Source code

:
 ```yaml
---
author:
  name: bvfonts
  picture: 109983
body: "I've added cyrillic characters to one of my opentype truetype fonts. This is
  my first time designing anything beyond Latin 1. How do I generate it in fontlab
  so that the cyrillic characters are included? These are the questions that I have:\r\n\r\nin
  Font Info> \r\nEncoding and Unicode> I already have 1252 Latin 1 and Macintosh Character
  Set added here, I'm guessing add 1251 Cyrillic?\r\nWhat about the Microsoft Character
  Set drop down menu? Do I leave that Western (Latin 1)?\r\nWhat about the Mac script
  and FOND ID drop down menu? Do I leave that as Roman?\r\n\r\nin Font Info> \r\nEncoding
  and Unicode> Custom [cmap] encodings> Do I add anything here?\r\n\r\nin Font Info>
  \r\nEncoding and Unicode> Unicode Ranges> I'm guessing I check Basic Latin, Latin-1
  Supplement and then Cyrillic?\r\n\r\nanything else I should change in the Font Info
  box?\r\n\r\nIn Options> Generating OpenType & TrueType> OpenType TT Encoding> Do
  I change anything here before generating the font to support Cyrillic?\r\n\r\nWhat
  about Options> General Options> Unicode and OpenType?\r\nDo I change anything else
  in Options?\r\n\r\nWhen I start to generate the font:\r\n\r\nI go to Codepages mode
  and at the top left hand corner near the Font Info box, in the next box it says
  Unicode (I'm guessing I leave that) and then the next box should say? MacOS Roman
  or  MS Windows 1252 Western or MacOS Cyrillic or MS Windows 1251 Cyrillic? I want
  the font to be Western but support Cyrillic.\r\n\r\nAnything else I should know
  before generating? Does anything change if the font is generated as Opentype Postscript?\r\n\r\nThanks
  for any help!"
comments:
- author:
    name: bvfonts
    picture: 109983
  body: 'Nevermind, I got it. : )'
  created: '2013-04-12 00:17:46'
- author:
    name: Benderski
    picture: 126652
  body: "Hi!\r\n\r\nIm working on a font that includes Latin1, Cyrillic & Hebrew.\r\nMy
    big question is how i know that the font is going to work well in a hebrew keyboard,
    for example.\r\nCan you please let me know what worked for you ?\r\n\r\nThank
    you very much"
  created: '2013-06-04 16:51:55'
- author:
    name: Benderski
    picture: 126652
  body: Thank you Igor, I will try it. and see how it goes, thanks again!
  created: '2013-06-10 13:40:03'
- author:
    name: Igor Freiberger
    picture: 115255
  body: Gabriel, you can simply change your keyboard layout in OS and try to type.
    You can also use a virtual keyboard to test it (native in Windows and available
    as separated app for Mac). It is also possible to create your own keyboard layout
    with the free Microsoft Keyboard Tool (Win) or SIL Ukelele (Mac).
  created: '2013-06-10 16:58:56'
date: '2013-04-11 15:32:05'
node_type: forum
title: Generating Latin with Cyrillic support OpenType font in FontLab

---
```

TASK OBJECTIVE:
The entries above must each be repeated exactly.

WRITTEN RESPONSE:
Source code

:
 ```yaml
---
author:
  name: bvfonts
  picture: 109983
body: "I've added cyrillic characters to one of my opentype truetype fonts. This is
  my first time designing anything beyond Latin 1. How do I generate it in fontlab
  so that the cyrillic characters are included? These are the questions that I have:\r\n\r\nin
  Font Info> \r\nEncoding and Unicode> I already have 1252 Latin 1 and Macintosh Character
  Set added here, I'm guessing add 1251 Cyrillic?\r\nWhat about the Microsoft Character
  Set drop down menu? Do I leave that Western (Latin 1)?\r\nWhat about the Mac script
  and FOND ID drop down menu? Do I leave that as Roman?\r\n\r\nin Font Info> \r\nEncoding
  and Unicode> Custom [cmap] encodings> Do I add anything here?\r\n\r\nin Font Info>
  \r\nEncoding and Unicode> Unicode Ranges> I'm guessing I check Basic Latin, Latin-1
  Supplement and then Cyrillic?\r\n\r\nanything else I should change in the Font Info
  box?\r\n\r\nIn Options> Generating OpenType & TrueType> OpenType TT Encoding> Do
  I change anything here before generating the font to support Cyrillic?\r\n\r\nWhat
  about Options> General Options> Unicode and OpenType?\r\nDo I change anything else
  in Options?\r\n\r\nWhen I start to generate the font:\r\n\r\nI go to Codepages mode
  and at the top left hand corner near the Font Info box, in the next box it says
  Unicode (I'm guessing I leave that) and then the next box should say? MacOS Roman
  or  MS Windows 1252 Western or MacOS Cyrillic or MS Windows 1251 Cyrillic? I want
  the font to be Western but support Cyrillic.\r\n\r\nAnything else I should know
  before generating? Does anything change if the font is generated as Opentype Postscript?\r\n\r\nThanks
  for any help!"
comments:
- author:
    name: bvfonts
    picture: 109983
  body: 'Nevermind, I got it. : )'
  created: '2013-04-12 00:17:46'
- author:
    name: Benderski
    picture: 126652
  body: "Hi!\r\n\r\nIm working on a font that includes Latin1, Cyrillic & Hebrew.\r\nMy
    big question is how i know that the font is going to work well in a hebrew keyboard,
    for example.\r\nCan you please let me know what worked for you ?\r\n\r\nThank
    you very much"
  created: '2013-06-04 16:51:55'
- author:
    name: Benderski
    picture: 126652
  body: Thank you Igor, I will try it. and see how it goes, thanks again!
  created: '2013-06-10 13:40:03'
- author:
    name: Igor Freiberger
    picture: 115255
  body: Gabriel, you can simply change your keyboard layout in OS and try to type.
    You can also use a virtual keyboard to test it (native in Windows and available
    as separated app for Mac). It is also possible to create your own keyboard layout
    with the free Microsoft Keyboard Tool (Win) or SIL Ukelele (Mac).
  created: '2013-06-10 16:58:56'
date: '2013-04-11 15:32:05'
node_type: forum
title: Generating Latin with Cyrillic support OpenType font in FontLab

---
```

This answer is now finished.